Please copy the entries below word for word.
-------
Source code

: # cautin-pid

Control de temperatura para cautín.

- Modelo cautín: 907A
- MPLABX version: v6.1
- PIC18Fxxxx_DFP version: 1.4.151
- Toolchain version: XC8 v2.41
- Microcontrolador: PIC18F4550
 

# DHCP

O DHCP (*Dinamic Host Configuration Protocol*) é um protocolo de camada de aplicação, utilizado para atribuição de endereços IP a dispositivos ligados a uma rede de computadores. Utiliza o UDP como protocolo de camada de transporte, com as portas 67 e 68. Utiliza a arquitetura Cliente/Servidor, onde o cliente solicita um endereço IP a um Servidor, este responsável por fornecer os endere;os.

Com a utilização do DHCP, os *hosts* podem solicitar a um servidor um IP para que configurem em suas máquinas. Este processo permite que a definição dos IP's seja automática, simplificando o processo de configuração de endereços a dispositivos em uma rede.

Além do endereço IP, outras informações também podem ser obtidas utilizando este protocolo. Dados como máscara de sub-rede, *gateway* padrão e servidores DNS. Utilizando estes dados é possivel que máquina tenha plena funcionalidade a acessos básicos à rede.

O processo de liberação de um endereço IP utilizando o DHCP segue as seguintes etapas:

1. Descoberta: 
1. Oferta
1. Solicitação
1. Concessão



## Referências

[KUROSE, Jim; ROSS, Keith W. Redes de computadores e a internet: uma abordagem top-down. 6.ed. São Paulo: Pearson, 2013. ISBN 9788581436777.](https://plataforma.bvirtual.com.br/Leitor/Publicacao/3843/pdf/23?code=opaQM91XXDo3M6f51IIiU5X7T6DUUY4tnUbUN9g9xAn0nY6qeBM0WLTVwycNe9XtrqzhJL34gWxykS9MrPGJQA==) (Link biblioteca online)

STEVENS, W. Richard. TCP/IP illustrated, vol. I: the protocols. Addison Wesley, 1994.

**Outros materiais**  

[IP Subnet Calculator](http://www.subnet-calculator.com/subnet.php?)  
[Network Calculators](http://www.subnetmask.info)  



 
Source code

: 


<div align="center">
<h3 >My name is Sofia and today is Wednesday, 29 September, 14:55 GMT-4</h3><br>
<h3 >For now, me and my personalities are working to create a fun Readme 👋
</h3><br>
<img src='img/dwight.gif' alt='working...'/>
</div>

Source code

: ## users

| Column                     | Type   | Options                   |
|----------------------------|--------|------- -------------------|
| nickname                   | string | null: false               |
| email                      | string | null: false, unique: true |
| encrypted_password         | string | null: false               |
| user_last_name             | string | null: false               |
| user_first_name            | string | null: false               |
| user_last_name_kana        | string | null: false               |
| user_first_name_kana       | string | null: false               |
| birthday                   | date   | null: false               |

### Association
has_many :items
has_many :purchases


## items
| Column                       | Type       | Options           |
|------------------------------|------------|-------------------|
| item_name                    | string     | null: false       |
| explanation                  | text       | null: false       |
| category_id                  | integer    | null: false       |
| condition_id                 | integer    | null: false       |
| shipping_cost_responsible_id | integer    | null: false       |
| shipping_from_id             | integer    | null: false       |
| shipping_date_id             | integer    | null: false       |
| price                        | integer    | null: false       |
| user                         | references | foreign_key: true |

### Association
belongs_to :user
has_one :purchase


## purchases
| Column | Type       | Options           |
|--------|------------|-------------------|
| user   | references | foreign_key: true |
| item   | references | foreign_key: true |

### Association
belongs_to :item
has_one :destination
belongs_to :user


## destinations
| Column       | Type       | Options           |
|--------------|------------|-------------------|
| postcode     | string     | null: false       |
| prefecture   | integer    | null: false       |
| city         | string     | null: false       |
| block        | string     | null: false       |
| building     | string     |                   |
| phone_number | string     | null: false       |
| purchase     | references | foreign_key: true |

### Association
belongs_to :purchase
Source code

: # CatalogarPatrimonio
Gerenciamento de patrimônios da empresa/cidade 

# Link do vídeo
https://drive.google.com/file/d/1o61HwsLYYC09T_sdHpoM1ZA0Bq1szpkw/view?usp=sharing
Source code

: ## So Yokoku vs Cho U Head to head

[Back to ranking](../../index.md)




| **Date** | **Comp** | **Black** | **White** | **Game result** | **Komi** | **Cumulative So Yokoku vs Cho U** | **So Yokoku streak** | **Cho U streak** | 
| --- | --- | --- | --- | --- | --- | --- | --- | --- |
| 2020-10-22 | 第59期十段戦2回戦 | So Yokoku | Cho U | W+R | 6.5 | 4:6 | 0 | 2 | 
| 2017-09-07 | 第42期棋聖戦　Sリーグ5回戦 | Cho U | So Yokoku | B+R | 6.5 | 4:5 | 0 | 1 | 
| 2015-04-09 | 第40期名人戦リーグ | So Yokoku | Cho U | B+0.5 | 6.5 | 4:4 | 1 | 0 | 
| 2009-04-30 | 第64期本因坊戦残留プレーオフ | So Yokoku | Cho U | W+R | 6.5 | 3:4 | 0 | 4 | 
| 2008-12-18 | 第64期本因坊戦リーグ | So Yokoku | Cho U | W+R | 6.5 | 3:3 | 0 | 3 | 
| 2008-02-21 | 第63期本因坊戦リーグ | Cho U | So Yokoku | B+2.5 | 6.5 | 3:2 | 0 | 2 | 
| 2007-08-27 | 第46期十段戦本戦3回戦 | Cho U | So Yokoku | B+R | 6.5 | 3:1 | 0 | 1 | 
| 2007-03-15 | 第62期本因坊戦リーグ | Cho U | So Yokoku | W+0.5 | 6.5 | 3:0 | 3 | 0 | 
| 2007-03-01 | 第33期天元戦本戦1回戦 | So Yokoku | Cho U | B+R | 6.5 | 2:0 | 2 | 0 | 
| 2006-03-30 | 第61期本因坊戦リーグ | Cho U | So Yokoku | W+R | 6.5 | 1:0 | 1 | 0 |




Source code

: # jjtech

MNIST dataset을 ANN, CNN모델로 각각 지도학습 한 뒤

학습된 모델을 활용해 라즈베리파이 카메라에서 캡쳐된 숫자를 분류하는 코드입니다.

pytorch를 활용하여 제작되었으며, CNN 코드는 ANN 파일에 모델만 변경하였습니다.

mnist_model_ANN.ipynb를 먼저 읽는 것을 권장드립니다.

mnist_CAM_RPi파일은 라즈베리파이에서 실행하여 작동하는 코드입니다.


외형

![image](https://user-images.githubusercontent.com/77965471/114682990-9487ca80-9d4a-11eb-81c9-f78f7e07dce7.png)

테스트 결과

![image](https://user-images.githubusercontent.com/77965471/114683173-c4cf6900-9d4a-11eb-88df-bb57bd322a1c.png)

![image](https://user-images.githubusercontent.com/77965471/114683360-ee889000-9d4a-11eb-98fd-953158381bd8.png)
-------
## Exercise solution
Source code

: # cautin-pid

Control de temperatura para cautín.

- Modelo cautín: 907A
- MPLABX version: v6.1
- PIC18Fxxxx_DFP version: 1.4.151
- Toolchain version: XC8 v2.41
- Microcontrolador: PIC18F4550
 

# DHCP

O DHCP (*Dinamic Host Configuration Protocol*) é um protocolo de camada de aplicação, utilizado para atribuição de endereços IP a dispositivos ligados a uma rede de computadores. Utiliza o UDP como protocolo de camada de transporte, com as portas 67 e 68. Utiliza a arquitetura Cliente/Servidor, onde o cliente solicita um endereço IP a um Servidor, este responsável por fornecer os endere;os.

Com a utilização do DHCP, os *hosts* podem solicitar a um servidor um IP para que configurem em suas máquinas. Este processo permite que a definição dos IP's seja automática, simplificando o processo de configuração de endereços a dispositivos em uma rede.

Além do endereço IP, outras informações também podem ser obtidas utilizando este protocolo. Dados como máscara de sub-rede, *gateway* padrão e servidores DNS. Utilizando estes dados é possivel que máquina tenha plena funcionalidade a acessos básicos à rede.

O processo de liberação de um endereço IP utilizando o DHCP segue as seguintes etapas:

1. Descoberta: 
1. Oferta
1. Solicitação
1. Concessão



## Referências

[KUROSE, Jim; ROSS, Keith W. Redes de computadores e a internet: uma abordagem top-down. 6.ed. São Paulo: Pearson, 2013. ISBN 9788581436777.](https://plataforma.bvirtual.com.br/Leitor/Publicacao/3843/pdf/23?code=opaQM91XXDo3M6f51IIiU5X7T6DUUY4tnUbUN9g9xAn0nY6qeBM0WLTVwycNe9XtrqzhJL34gWxykS9MrPGJQA==) (Link biblioteca online)

STEVENS, W. Richard. TCP/IP illustrated, vol. I: the protocols. Addison Wesley, 1994.

**Outros materiais**  

[IP Subnet Calculator](http://www.subnet-calculator.com/subnet.php?)  
[Network Calculators](http://www.subnetmask.info)  



 
Source code

: 


<div align="center">
<h3 >My name is Sofia and today is Wednesday, 29 September, 14:55 GMT-4</h3><br>
<h3 >For now, me and my personalities are working to create a fun Readme 👋
</h3><br>
<img src='img/dwight.gif' alt='working...'/>
</div>

Source code

: ## users

| Column                     | Type   | Options                   |
|----------------------------|--------|------- -------------------|
| nickname                   | string | null: false               |
| email                      | string | null: false, unique: true |
| encrypted_password         | string | null: false               |
| user_last_name             | string | null: false               |
| user_first_name            | string | null: false               |
| user_last_name_kana        | string | null: false               |
| user_first_name_kana       | string | null: false               |
| birthday                   | date   | null: false               |

### Association
has_many :items
has_many :purchases


## items
| Column                       | Type       | Options           |
|------------------------------|------------|-------------------|
| item_name                    | string     | null: false       |
| explanation                  | text       | null: false       |
| category_id                  | integer    | null: false       |
| condition_id                 | integer    | null: false       |
| shipping_cost_responsible_id | integer    | null: false       |
| shipping_from_id             | integer    | null: false       |
| shipping_date_id             | integer    | null: false       |
| price                        | integer    | null: false       |
| user                         | references | foreign_key: true |

### Association
belongs_to :user
has_one :purchase


## purchases
| Column | Type       | Options           |
|--------|------------|-------------------|
| user   | references | foreign_key: true |
| item   | references | foreign_key: true |

### Association
belongs_to :item
has_one :destination
belongs_to :user


## destinations
| Column       | Type       | Options           |
|--------------|------------|-------------------|
| postcode     | string     | null: false       |
| prefecture   | integer    | null: false       |
| city         | string     | null: false       |
| block        | string     | null: false       |
| building     | string     |                   |
| phone_number | string     | null: false       |
| purchase     | references | foreign_key: true |

### Association
belongs_to :purchase
Source code

: # CatalogarPatrimonio
Gerenciamento de patrimônios da empresa/cidade 

# Link do vídeo
https://drive.google.com/file/d/1o61HwsLYYC09T_sdHpoM1ZA0Bq1szpkw/view?usp=sharing
Source code

: ## So Yokoku vs Cho U Head to head

[Back to ranking](../../index.md)




| **Date** | **Comp** | **Black** | **White** | **Game result** | **Komi** | **Cumulative So Yokoku vs Cho U** | **So Yokoku streak** | **Cho U streak** | 
| --- | --- | --- | --- | --- | --- | --- | --- | --- |
| 2020-10-22 | 第59期十段戦2回戦 | So Yokoku | Cho U | W+R | 6.5 | 4:6 | 0 | 2 | 
| 2017-09-07 | 第42期棋聖戦　Sリーグ5回戦 | Cho U | So Yokoku | B+R | 6.5 | 4:5 | 0 | 1 | 
| 2015-04-09 | 第40期名人戦リーグ | So Yokoku | Cho U | B+0.5 | 6.5 | 4:4 | 1 | 0 | 
| 2009-04-30 | 第64期本因坊戦残留プレーオフ | So Yokoku | Cho U | W+R | 6.5 | 3:4 | 0 | 4 | 
| 2008-12-18 | 第64期本因坊戦リーグ | So Yokoku | Cho U | W+R | 6.5 | 3:3 | 0 | 3 | 
| 2008-02-21 | 第63期本因坊戦リーグ | Cho U | So Yokoku | B+2.5 | 6.5 | 3:2 | 0 | 2 | 
| 2007-08-27 | 第46期十段戦本戦3回戦 | Cho U | So Yokoku | B+R | 6.5 | 3:1 | 0 | 1 | 
| 2007-03-15 | 第62期本因坊戦リーグ | Cho U | So Yokoku | W+0.5 | 6.5 | 3:0 | 3 | 0 | 
| 2007-03-01 | 第33期天元戦本戦1回戦 | So Yokoku | Cho U | B+R | 6.5 | 2:0 | 2 | 0 | 
| 2006-03-30 | 第61期本因坊戦リーグ | Cho U | So Yokoku | W+R | 6.5 | 1:0 | 1 | 0 |




Source code

: # jjtech

MNIST dataset을 ANN, CNN모델로 각각 지도학습 한 뒤

학습된 모델을 활용해 라즈베리파이 카메라에서 캡쳐된 숫자를 분류하는 코드입니다.

pytorch를 활용하여 제작되었으며, CNN 코드는 ANN 파일에 모델만 변경하였습니다.

mnist_model_ANN.ipynb를 먼저 읽는 것을 권장드립니다.

mnist_CAM_RPi파일은 라즈베리파이에서 실행하여 작동하는 코드입니다.


외형

![image](https://user-images.githubusercontent.com/77965471/114682990-9487ca80-9d4a-11eb-81c9-f78f7e07dce7.png)

테스트 결과

![image](https://user-images.githubusercontent.com/77965471/114683173-c4cf6900-9d4a-11eb-88df-bb57bd322a1c.png)

![image](https://user-images.githubusercontent.com/77965471/114683360-ee889000-9d4a-11eb-98fd-953158381bd8.png)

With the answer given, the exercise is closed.